(Records contained in a dataset)
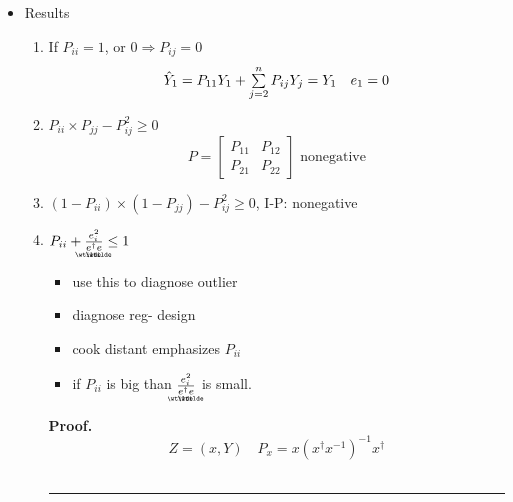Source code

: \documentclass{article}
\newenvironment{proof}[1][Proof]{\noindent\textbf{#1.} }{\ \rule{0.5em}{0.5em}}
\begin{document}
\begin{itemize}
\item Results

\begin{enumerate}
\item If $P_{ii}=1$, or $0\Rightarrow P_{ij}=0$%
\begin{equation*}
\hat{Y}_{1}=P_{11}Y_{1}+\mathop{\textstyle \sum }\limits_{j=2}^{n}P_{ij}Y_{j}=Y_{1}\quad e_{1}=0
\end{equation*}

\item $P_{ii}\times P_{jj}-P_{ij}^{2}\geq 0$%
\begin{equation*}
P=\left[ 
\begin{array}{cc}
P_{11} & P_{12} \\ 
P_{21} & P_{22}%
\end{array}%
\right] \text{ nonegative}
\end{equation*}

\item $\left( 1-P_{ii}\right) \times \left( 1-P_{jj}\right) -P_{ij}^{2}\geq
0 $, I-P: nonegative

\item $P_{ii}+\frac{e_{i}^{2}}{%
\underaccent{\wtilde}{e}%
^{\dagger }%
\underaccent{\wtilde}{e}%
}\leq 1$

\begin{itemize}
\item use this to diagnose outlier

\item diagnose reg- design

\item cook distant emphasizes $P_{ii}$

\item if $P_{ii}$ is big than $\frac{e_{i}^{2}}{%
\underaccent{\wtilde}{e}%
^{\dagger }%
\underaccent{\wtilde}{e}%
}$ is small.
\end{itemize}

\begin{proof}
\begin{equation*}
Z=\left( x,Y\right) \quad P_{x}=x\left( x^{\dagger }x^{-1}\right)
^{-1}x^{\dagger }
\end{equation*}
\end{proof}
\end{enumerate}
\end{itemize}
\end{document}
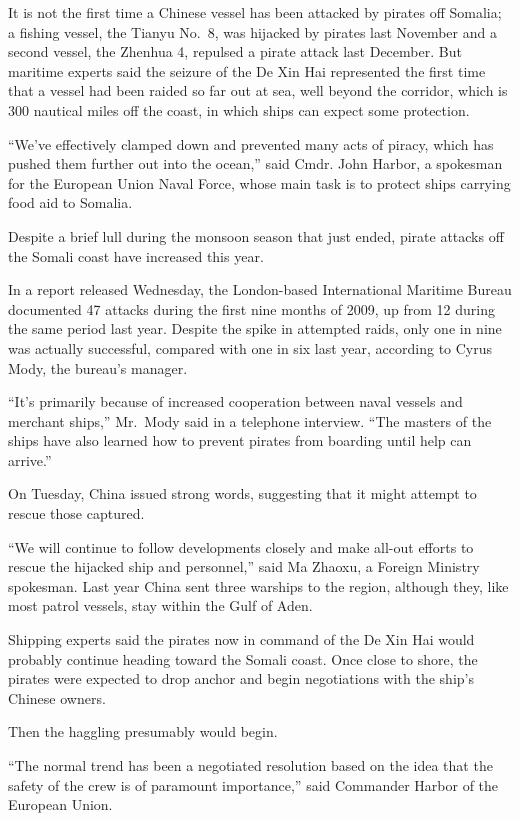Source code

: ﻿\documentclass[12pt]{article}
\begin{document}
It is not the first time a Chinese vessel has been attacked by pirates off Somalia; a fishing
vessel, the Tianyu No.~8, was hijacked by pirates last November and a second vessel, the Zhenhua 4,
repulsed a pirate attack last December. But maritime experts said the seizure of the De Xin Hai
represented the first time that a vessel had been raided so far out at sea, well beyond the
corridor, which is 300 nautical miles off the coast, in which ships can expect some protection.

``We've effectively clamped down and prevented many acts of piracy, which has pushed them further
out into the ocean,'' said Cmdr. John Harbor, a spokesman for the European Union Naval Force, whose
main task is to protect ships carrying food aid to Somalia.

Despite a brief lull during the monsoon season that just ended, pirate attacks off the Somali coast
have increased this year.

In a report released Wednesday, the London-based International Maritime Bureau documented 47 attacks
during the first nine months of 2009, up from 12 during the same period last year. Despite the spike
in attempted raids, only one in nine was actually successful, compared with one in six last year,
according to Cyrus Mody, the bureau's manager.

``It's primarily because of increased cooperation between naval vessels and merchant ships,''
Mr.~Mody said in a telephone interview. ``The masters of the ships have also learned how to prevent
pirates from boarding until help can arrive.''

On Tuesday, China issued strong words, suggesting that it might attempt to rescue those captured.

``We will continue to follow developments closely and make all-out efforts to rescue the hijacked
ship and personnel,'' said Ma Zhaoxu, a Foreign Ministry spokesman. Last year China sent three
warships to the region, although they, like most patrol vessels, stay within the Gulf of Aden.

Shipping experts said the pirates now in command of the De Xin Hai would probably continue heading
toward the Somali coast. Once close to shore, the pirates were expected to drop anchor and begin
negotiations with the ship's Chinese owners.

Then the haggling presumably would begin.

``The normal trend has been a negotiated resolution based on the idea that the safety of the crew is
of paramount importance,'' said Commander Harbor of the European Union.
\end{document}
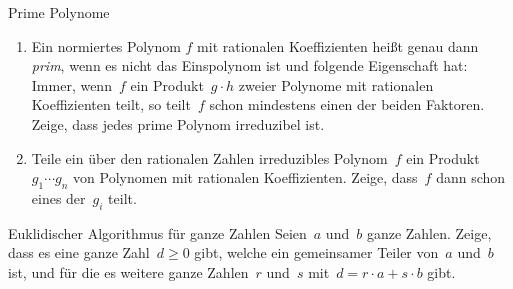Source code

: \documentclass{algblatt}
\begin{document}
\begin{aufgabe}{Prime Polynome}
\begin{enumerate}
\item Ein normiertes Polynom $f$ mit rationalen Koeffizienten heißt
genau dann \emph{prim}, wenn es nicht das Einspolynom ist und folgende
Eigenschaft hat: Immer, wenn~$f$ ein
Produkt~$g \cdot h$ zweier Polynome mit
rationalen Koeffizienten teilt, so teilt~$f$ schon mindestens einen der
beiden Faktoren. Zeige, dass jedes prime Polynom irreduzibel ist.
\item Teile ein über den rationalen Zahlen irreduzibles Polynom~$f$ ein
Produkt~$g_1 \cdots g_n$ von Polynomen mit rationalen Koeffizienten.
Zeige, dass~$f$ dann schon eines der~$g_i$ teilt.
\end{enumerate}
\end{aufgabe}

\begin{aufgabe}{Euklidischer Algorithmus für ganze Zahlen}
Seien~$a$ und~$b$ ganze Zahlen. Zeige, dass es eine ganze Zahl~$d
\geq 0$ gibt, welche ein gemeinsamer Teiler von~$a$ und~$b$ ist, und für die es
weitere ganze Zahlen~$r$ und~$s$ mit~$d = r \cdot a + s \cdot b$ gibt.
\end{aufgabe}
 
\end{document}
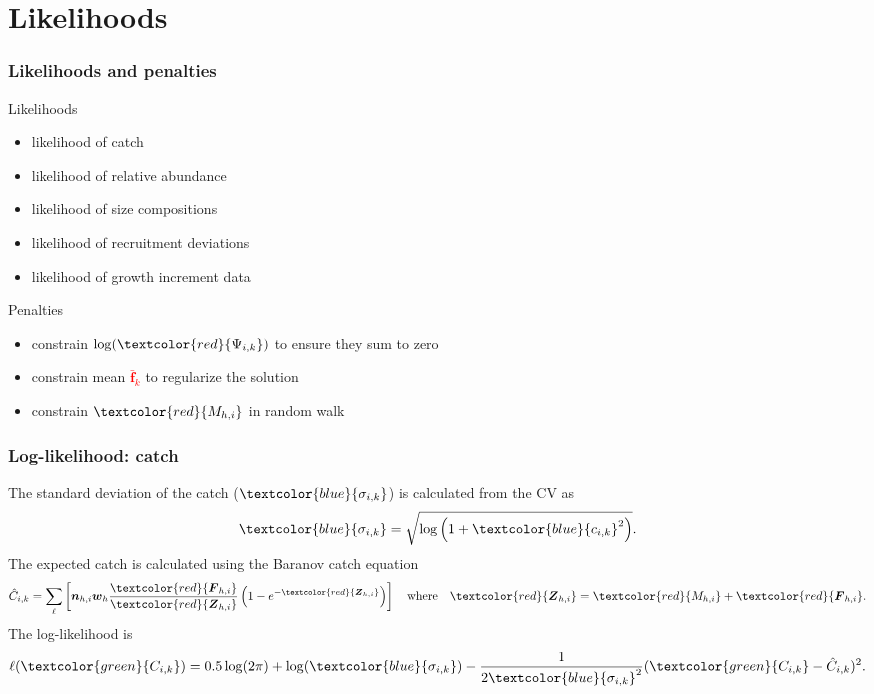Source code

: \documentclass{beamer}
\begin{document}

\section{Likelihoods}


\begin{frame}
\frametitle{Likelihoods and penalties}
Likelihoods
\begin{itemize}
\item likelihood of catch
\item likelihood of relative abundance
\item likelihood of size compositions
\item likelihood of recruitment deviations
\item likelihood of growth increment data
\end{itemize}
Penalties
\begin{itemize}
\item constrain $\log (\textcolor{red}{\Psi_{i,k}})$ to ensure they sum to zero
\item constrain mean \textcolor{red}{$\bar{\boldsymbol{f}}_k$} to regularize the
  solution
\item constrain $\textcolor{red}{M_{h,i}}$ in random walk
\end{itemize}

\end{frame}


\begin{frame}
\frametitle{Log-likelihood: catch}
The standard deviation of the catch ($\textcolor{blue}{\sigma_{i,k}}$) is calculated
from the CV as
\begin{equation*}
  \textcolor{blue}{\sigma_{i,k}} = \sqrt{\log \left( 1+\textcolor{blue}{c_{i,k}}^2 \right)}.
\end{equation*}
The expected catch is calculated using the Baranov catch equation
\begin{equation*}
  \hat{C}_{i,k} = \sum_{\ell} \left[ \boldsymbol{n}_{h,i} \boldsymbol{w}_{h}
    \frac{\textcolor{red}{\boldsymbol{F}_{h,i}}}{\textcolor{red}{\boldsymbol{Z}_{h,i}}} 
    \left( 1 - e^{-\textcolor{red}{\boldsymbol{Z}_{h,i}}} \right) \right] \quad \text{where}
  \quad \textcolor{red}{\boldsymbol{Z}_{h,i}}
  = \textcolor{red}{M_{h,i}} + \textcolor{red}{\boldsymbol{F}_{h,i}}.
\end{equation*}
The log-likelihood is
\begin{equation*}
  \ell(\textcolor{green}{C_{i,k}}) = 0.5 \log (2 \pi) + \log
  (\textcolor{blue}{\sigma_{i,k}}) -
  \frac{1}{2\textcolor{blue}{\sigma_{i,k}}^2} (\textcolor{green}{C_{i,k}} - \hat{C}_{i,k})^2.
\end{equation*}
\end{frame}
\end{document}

* * *

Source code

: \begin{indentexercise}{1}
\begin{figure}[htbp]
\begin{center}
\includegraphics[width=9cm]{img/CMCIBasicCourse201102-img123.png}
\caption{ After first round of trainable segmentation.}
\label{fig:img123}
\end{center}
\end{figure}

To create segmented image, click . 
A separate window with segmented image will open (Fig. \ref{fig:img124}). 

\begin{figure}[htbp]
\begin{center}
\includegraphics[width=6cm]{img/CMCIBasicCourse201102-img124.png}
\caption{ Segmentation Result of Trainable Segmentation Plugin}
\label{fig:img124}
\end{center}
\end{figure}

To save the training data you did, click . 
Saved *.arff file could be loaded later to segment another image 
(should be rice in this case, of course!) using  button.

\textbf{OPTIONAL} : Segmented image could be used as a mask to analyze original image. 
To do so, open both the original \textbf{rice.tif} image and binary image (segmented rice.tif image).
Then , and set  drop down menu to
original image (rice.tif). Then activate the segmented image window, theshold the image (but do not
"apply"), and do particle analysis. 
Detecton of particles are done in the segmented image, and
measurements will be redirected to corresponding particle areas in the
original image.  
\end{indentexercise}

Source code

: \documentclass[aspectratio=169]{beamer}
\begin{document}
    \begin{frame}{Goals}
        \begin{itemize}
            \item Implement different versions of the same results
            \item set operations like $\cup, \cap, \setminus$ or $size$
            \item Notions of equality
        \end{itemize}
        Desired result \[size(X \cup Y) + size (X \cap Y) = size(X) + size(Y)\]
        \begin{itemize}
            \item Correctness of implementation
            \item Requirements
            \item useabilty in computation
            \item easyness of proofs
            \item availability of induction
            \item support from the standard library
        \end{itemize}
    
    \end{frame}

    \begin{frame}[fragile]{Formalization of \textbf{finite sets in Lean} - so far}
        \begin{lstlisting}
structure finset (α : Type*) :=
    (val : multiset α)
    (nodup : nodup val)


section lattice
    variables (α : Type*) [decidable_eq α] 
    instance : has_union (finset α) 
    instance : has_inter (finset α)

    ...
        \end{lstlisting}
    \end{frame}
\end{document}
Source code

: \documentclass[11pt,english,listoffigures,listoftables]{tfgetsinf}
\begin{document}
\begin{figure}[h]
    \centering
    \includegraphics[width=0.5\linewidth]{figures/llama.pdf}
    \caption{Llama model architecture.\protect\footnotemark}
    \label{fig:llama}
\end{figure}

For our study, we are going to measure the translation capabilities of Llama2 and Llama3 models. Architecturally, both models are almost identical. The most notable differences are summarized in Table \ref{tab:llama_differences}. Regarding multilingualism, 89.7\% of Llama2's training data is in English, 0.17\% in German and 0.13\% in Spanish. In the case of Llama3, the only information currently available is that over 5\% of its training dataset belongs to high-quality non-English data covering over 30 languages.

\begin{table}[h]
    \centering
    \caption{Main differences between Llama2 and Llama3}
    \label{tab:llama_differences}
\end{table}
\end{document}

...

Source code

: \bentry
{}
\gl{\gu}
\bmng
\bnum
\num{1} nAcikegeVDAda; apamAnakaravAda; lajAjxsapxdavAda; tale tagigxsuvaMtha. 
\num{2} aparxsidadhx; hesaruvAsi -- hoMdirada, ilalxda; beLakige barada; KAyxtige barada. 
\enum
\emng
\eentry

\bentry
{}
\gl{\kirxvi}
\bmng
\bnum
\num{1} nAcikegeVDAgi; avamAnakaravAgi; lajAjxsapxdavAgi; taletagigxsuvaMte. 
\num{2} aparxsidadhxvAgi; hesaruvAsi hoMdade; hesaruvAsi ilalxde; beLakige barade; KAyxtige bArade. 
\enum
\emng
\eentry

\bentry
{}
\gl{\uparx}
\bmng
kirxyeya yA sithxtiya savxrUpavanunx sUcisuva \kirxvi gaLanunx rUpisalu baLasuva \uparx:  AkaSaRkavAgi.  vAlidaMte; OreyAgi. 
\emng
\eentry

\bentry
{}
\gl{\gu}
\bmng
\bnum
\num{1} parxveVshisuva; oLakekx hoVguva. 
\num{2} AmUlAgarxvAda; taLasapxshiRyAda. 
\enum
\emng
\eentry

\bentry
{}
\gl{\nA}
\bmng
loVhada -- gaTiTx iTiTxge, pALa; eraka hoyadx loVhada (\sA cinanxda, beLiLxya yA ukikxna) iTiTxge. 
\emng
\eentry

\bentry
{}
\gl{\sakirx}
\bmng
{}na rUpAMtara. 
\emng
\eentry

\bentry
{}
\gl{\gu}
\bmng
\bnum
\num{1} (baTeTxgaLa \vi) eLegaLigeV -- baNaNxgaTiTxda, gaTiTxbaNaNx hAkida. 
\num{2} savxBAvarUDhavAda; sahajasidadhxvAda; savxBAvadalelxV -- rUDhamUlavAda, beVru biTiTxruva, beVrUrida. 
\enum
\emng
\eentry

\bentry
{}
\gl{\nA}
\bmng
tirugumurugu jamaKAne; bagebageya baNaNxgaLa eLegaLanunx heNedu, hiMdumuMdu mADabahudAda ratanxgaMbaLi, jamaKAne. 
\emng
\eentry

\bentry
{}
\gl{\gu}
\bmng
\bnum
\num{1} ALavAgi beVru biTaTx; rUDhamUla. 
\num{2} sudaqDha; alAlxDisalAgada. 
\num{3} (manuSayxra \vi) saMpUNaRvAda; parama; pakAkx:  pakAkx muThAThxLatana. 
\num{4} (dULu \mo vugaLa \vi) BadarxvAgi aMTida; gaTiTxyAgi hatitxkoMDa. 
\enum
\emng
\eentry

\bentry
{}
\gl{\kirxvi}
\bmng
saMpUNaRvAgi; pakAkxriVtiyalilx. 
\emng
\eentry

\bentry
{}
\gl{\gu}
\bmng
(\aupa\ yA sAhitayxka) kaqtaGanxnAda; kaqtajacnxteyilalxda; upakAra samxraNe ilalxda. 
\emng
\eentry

*TASK REQUIREMENTS*.
Count the lines of the records that contain the word "this". Give only the count.

*RESPONSE*.
3